In view of this, the team of Wang Qigang of Tongji University designed an enzyme-catalyzed atom transfer radical polymerization (ATRPase) and metal coordination cross-linking method to prepare a nano-artificial multi-enzyme gel system successfully from the perspective of bionics. The system had the characteristics of mimetic superoxide dismutase (SOD-like) and peroxidase (POD-like), which can realize the response imaging of cascade catalysis in tumor microenvironment.
The research result was published in the internationally renowned academic journal Angewandte Chemie International Edition under the title of "Multienzyme-Mimic Nanogels Synthesized by Biocatalytic ATRP and Metal Coordination for Bioresponsive Fluorescence Imaging". The School of Chemical Science and Engineering of Tongji University is the only corresponding author unit of the paper. Tongji University Master Qi Meiyuan is the first author. Associate Professor Wang Xia and Professor Wang Qigang of the School of Chemical Science and Engineering are co-corresponding authors.
In this work, an enzyme-catalyzed atomic transfer radical polymerization (ATRPase) method has been proposed and the biocompatible polymer brushes can be obtained by the interfacial polymerization of amino acid (N-acryloyl-L-lysine) monomers. Then the metal coordinated polymeric nanogels (MPGs) have been finally constructed by the coordination effects between amino acid groups and transition metal Fe (II) ions and exhibits efficient multienzyme-like activities (superoxide dismutase (SOD) and peroxidase (POD)) simultaneously (Fig 1). The highly dispersed Fe ions in the gel system can bothe serve as the crosslinking agents for the hydrogel network and as the active centers of mimic enzymes.
By the catalytic activity of SOD-like and POD-like enzymes, the high-level O2− • at the tumor site was catalyzed to generate H2O2, and the safe and efficient tumor imaging was achieved through the cascade enzyme-catalyzed reaction based on the elevated H2O2. The mechanism of this artificial multi-enzyme hydrogel system is similar to the one of natural peroxidase, does not generate hydroxyl radicals showing low toxicity and high biological safety.
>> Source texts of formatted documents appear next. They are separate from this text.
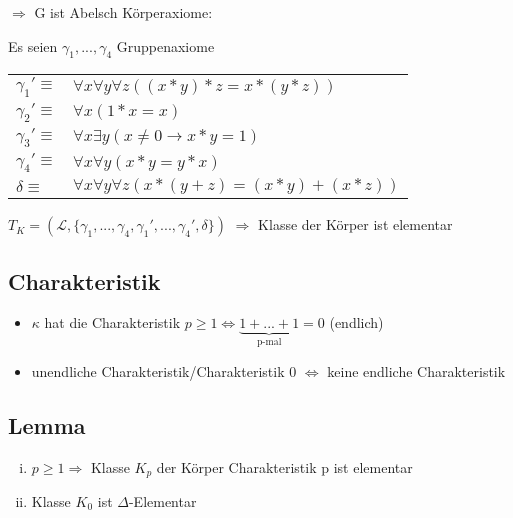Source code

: \documentclass[12pt,a4paper]{article} %
\begin{document}
	$\Rightarrow$ G ist Abelsch \newline
	Körperaxiome:
	
	Es seien $\gamma_1, ..., \gamma_4$ Gruppenaxiome
	
	\begin{tabular}{l l}
		$\gamma_1' \equiv$ & $\forall x \forall y \forall z ((x * y) * z = x * (y * z))$ \\
		$\gamma_2' \equiv$ & $\forall x (1 * x = x)$ \\
		$\gamma_3' \equiv$ & $\forall x \exists y (x \ne 0 \rightarrow x * y = 1)$ \\
		$\gamma_4' \equiv$ & $\forall x \forall y (x * y = y * x)$ \\
		$\delta \equiv$ & $\forall x \forall y \forall z (x * (y + z) = (x * y) + (x * z))$
	\end{tabular}
	
	$T_K = (\mathcal{L}, \{\gamma_1, ..., \gamma_4, \gamma_1', ..., \gamma_4', \delta\})$\newline
	$\Rightarrow$ Klasse der Körper ist elementar
	
	\subsection{Charakteristik}
	\begin{itemize}
		\item $\kappa$ hat die Charakteristik $p \ge 1 \Leftrightarrow \underbrace{1 + ... + 1}_\text{p-mal} = 0$ (endlich)
		\item unendliche Charakteristik/Charakteristik 0 $\Leftrightarrow$ keine endliche Charakteristik
	\end{itemize}
	
	\subsection{Lemma}
	\begin{enumerate}[(i)]
		\item $p \ge 1 \Rightarrow$ Klasse $K_p$ der Körper Charakteristik p ist elementar
		\item Klasse $K_0$ ist $\Delta$-Elementar 
	\end{enumerate}
	
\end{document}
The facile strategy of biocompatible monomer modification in the confined nanosurfaces by the ATRPase method and metal coordination cross-linking can be applied to further nanoplatform preparation for drug delivery and other biomedical applications.
Figure 1. (a) Preparation process of ATRPase and coordination cross-linking of artificial multi-enzyme nanogel system (b) Fluorescence imaging mechanism of tumor microenvironment response catalyzed by SOD-like and POD-like cascade enzymes
This work was supported by the National Natural Science Foundation of China, National Key Research and Development Program, and the Steady High Magnetic Field Facilities, High Magnetic Field Laboratory, CAS.
Professor Wang Qigang has been working on the researches of enzyme immobilized polymer hydrogel and its biological theranostic for many years. In the past 5 years, more than 50 published SCI papers were published as the correspondence author in Adv.Mater., Nat. Commun., Angew. Chem. Inter. Ed. and other journals.